Il y a un problème avec la radicalisation de l'opposition par la présence des salafistes et de certains éléments d'Al-Qaïda. C'est inquiétant car ces groupes sont mieux organisés, avec des réseaux d'approvisionnement en armes, et ils risquent de dominer les autres éléments de l'opposition. D'après nos services, l'opposition contrôle environs 65 % du territoire. Les grandes villes restent sous le contrôle du régime, mais dans les zones rurales, des comités locaux civils ou armés ont pris le pouvoir. Nous essayons d'établir des contacts et de les aider à s'organiser pour les besoins vitaux notamment. Il y aura une réunion à Paris, le 17 octobre pour coordonner nos efforts en direction de ces comités, pour les aider et faire en sorte qu'ils respectent les demandes des populations locales.

On accuse parfois la Turquie de jouer la carte du sunnisme, mais nous n'avons aucune intention de rétablir le Califat.

Ce qui est regrettable, c'est l'augmentation du nombre de victimes et le blocage du conseil de sécurité. La réforme du Conseil de sécurité ou son élargissement ne changera rien, si un droit de veto est maintenu. Nous travaillons avec les Russes et les Chinois. Auront-ils une chance de réviser leurs positions ? Pour le moment, ils continuent de bloquer les choses.

L'Iran apporte au régime un soutien logistique et en personnel, mais laisse aussi entrer les armes à travers l'Irak. Il y a un axe chiite ; Iran, gouvernement central irakien, Syrie, Hezbollah au Liban. La Syrie est donc un enjeu très fort pour l'Iran.

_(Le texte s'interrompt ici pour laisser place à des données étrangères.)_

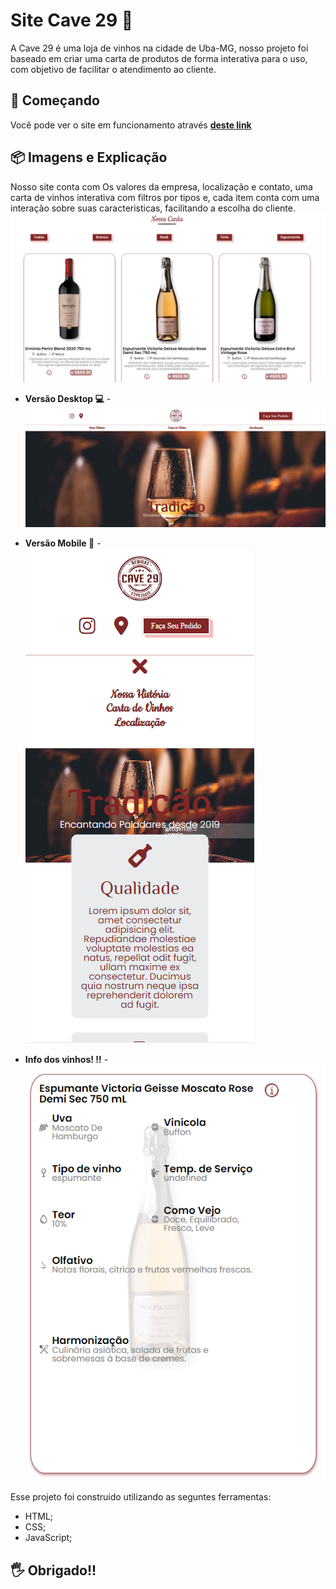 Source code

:# Site Cave 29 🍷

A Cave 29 é uma loja de vinhos na cidade de Uba-MG, nosso projeto foi baseado em criar uma carta de produtos de forma interativa para o uso, com objetivo de facilitar o atendimento ao cliente. 

## 🚀 Começando

Você pode ver o site em funcionamento através **[deste link](https://cave29.vercel.app/)**

## 📦 Imagens e Explicação

Nosso site conta com Os valores da empresa, localização e contato, uma carta de vinhos interativa com filtros por tipos e, cada item conta com uma interação sobre suas caracteristicas, facilitando a escolha do cliente. 
![alt text](https://github.com/GabrielMoreiraB/Site-Cave29/blob/main/img/readme/2pc.png)


* **Versão Desktop 💻** - 
![alt text](https://github.com/GabrielMoreiraB/Site-Cave29/blob/main/img/readme/1%20pc.png)


* **Versão Mobile 🤳** - 
![alt text](https://github.com/GabrielMoreiraB/Site-Cave29/blob/main/img/readme/mobile.png)

* **Info dos vinhos! ‼** - 
![alt text](https://github.com/GabrielMoreiraB/Site-Cave29/blob/main/img/readme/info%20prod.png)

Esse projeto foi construido utilizando as seguntes ferramentas:

* HTML;
* CSS;
* JavaScript;

## 🖐 Obrigado!!
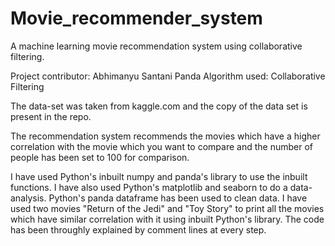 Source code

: # Movie_recommender_system
A machine learning movie recommendation system using collaborative filtering. 

Project contributor: Abhimanyu Santani Panda 
Algorithm used: Collaborative Filtering 

The data-set was taken from kaggle.com and the copy of the data set is present in the repo. 

The recommendation system recommends the movies which have a higher correlation with the movie 
which you want to compare and the number of people has been set to 100 for comparison. 

I have used Python's inbuilt numpy and panda's library to use the inbuilt functions. I have also used Python's matplotlib and seaborn to do a data-analysis. Python's panda dataframe has been used to clean data. I have used two movies "Return of the Jedi" and "Toy Story" to print all the movies which have similar correlation with it using inbuilt Python's library. The code has been throughly explained by comment lines at every step. 


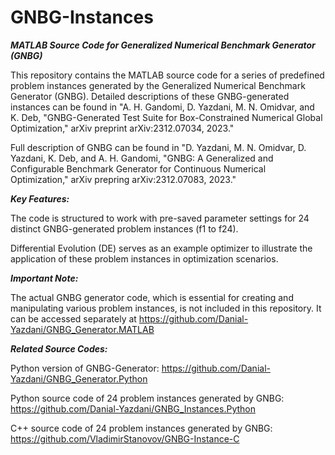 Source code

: # GNBG-Instances
***MATLAB Source Code for Generalized Numerical Benchmark Generator (GNBG)***

This repository contains the MATLAB source code for a series of predefined problem instances generated by the Generalized Numerical Benchmark Generator (GNBG). Detailed descriptions of these GNBG-generated instances can be found in "A. H. Gandomi, D. Yazdani, M. N. Omidvar, and K. Deb, "GNBG-Generated Test Suite for Box-Constrained Numerical Global Optimization," arXiv preprint arXiv:2312.07034, 2023."

Full description of GNBG can be found in "D. Yazdani, M. N. Omidvar, D. Yazdani, K. Deb, and A. H. Gandomi, "GNBG: A Generalized and Configurable Benchmark Generator for Continuous Numerical Optimization," arXiv prepring arXiv:2312.07083, 2023."


***Key Features:***

The code is structured to work with pre-saved parameter settings for 24 distinct GNBG-generated problem instances (f1 to f24).

Differential Evolution (DE) serves as an example optimizer to illustrate the application of these problem instances in optimization scenarios.

***Important Note:***

The actual GNBG generator code, which is essential for creating and manipulating various problem instances, is not included in this repository. It can be accessed separately at https://github.com/Danial-Yazdani/GNBG_Generator.MATLAB


***Related Source Codes:***

Python version of GNBG-Generator: https://github.com/Danial-Yazdani/GNBG_Generator.Python

Python source code of 24 problem instances generated by GNBG: https://github.com/Danial-Yazdani/GNBG_Instances.Python

C++ source code of 24 problem instances generated by GNBG: https://github.com/VladimirStanovov/GNBG-Instance-C

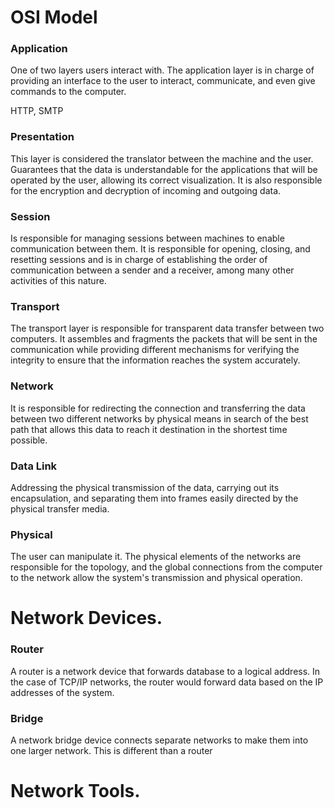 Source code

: # OSI Model

### Application
One of two layers users interact with. The application layer is in charge of providing an interface to the user to interact, communicate, and even give commands to the computer. 

HTTP, SMTP

### Presentation
This layer is considered the translator between the machine and the user. Guarantees that the data is understandable for the applications that will be operated by the user, allowing its correct visualization. It is also responsible for the encryption and decryption of incoming and outgoing data. 


### Session
Is responsible for managing sessions between machines to enable communication between them. It is responsible for opening, closing, and resetting sessions and is in charge of establishing the order of communication between a sender and a receiver, among many other activities of this nature. 



### Transport
The transport layer is responsible for transparent data transfer between two computers. It assembles and fragments the packets that will be sent in the communication while providing different mechanisms for verifying the integrity to ensure that the information reaches the system accurately. 


### Network
It is responsible for redirecting the connection and transferring the data between two different networks by physical means in search of the best path that allows this data to reach it destination in the shortest time possible. 

### Data Link
Addressing the physical transmission of the data, carrying out its encapsulation, and separating them into frames easily directed by the physical transfer media. 


### Physical
The user can manipulate it. The physical elements of the networks are responsible for the topology, and the global connections from the computer to the network allow the system's transmission and physical operation. 





# Network Devices. 

### Router
A router is a network device that forwards database to a logical address. In the case of TCP/IP networks, the router would forward data based on the IP addresses of the system. 


### Bridge
A network bridge device connects separate networks to make them into one larger network. This is different than a router




# Network Tools. 

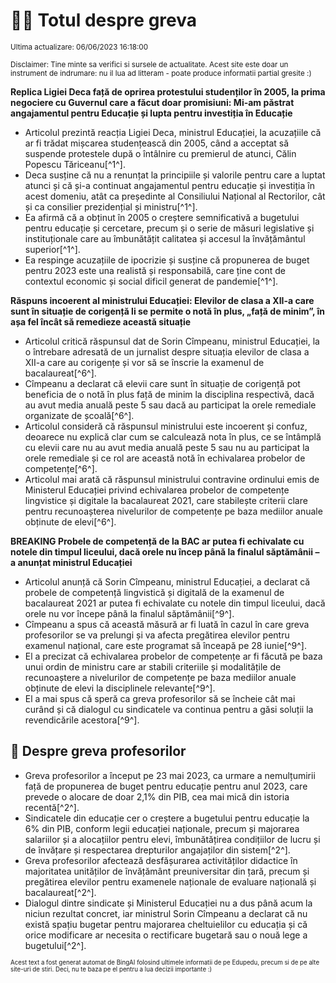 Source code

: # 👩‍🏫 Totul despre greva
<sub>Ultima actualizare: 06/06/2023 16:18:00</sub>

<sub>Disclaimer: Tine minte sa verifici si sursele de actualitate. Acest site este doar un instrument de indrumare: nu il lua ad litteram - poate produce informatii partial gresite :)</sub>

**Replica Ligiei Deca față de oprirea protestului studenților în 2005, la prima negociere cu Guvernul care a făcut doar promisiuni: Mi-am păstrat angajamentul pentru Educație și lupta pentru investiția în Educație**

- Articolul prezintă reacția Ligiei Deca, ministrul Educației, la acuzațiile că ar fi trădat mișcarea studențească din 2005, când a acceptat să suspende protestele după o întâlnire cu premierul de atunci, Călin Popescu Tăriceanu[^1^].
- Deca susține că nu a renunțat la principiile și valorile pentru care a luptat atunci și că și-a continuat angajamentul pentru educație și investiția în acest domeniu, atât ca președinte al Consiliului Național al Rectorilor, cât și ca consilier prezidențial și ministru[^1^].
- Ea afirmă că a obținut în 2005 o creștere semnificativă a bugetului pentru educație și cercetare, precum și o serie de măsuri legislative și instituționale care au îmbunătățit calitatea și accesul la învățământul superior[^1^].
- Ea respinge acuzațiile de ipocrizie și susține că propunerea de buget pentru 2023 este una realistă și responsabilă, care ține cont de contextul economic și social dificil generat de pandemie[^1^].

**Răspuns incoerent al ministrului Educației: Elevilor de clasa a XII-a care sunt în situație de corigență li se permite o notă în plus, „față de minim”, în așa fel încât să remedieze această situație**

- Articolul critică răspunsul dat de Sorin Cîmpeanu, ministrul Educației, la o întrebare adresată de un jurnalist despre situația elevilor de clasa a XII-a care au corigențe și vor să se înscrie la examenul de bacalaureat[^6^].
- Cîmpeanu a declarat că elevii care sunt în situație de corigență pot beneficia de o notă în plus față de minim la disciplina respectivă, dacă au avut media anuală peste 5 sau dacă au participat la orele remediale organizate de școală[^6^].
- Articolul consideră că răspunsul ministrului este incoerent și confuz, deoarece nu explică clar cum se calculează nota în plus, ce se întâmplă cu elevii care nu au avut media anuală peste 5 sau nu au participat la orele remediale și ce rol are această notă în echivalarea probelor de competențe[^6^].
- Articolul mai arată că răspunsul ministrului contravine ordinului emis de Ministerul Educației privind echivalarea probelor de competențe lingvistice și digitale la bacalaureat 2021, care stabilește criterii clare pentru recunoașterea nivelurilor de competențe pe baza mediilor anuale obținute de elevi[^6^].

**BREAKING Probele de competență de la BAC ar putea fi echivalate cu notele din timpul liceului, dacă orele nu încep până la finalul săptămânii – a anunțat ministrul Educației**

- Articolul anunță că Sorin Cîmpeanu, ministrul Educației, a declarat că probele de competență lingvistică și digitală de la examenul de bacalaureat 2021 ar putea fi echivalate cu notele din timpul liceului, dacă orele nu vor începe până la finalul săptămânii[^9^].
- Cîmpeanu a spus că această măsură ar fi luată în cazul în care greva profesorilor se va prelungi și va afecta pregătirea elevilor pentru examenul național, care este programat să înceapă pe 28 iunie[^9^].
- El a precizat că echivalarea probelor de competențe ar fi făcută pe baza unui ordin de ministru care ar stabili criteriile și modalitățile de recunoaștere a nivelurilor de competențe pe baza mediilor anuale obținute de elevi la disciplinele relevante[^9^].
- El a mai spus că speră ca greva profesorilor să se încheie cât mai curând și că dialogul cu sindicatele va continua pentru a găsi soluții la revendicările acestora[^9^].

## 🏫 Despre greva profesorilor

- Greva profesorilor a început pe 23 mai 2023, ca urmare a nemulțumirii față de propunerea de buget pentru educație pentru anul 2023, care prevede o alocare de doar 2,1% din PIB, cea mai mică din istoria recentă[^2^].
- Sindicatele din educație cer o creștere a bugetului pentru educație la 6% din PIB, conform legii educației naționale, precum și majorarea salariilor și a alocațiilor pentru elevi, îmbunătățirea condițiilor de lucru și de învățare și respectarea drepturilor angajaților din sistem[^2^].
- Greva profesorilor afectează desfășurarea activităților didactice în majoritatea unităților de învățământ preuniversitar din țară, precum și pregătirea elevilor pentru examenele naționale de evaluare națională și bacalaureat[^2^].
- Dialogul dintre sindicate și Ministerul Educației nu a dus până acum la niciun rezultat concret, iar ministrul Sorin Cîmpeanu a declarat că nu există spațiu bugetar pentru majorarea cheltuielilor cu educația și că orice modificare ar necesita o rectificare bugetară sau o nouă lege a bugetului[^2^].


<sub><sub>Acest text a fost generat automat de BingAI folosind ultimele informatii de pe Edupedu, precum si de pe alte site-uri de stiri. Deci, nu te baza pe el pentru a lua decizii importante :)</sub></sub>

La Syrie est une mosaïque confessionnelle et de populations : sunnites, alaouites, chrétiens de différentes obédiences (orthodoxes, catholiques, arméniens) kurdes, druzes, turkmènes... Les chrétiens hésitent beaucoup à choisir leur camp, ils étaient à l'aise avec le régime en place ; avec la radicalisation, ils ont peur de perdre leur statut. Il est important de leur donner des garanties. Nous communiquons avec tous les segments de la société syrienne. La Syrie de demain devra respecter les droits de toutes les communautés, le droit des femmes et évoluer avec le temps vers la démocratie avec les efforts de toutes les composantes de la société.

En ce qui concerne les Kurdes, le groupe majoritaire travaille avec la Turquie -nous les aidons, nous les hébergeons- et avec M. Barzani en Irak, mais il y a une minorité qui coopère avec une organisation proche du PKK. C'est un problème pour la Turquie mais aussi pour la région kurde d'Irak, dirigée par M. Barzani avec laquelle nous avons de bonnes relations politiques et économiques.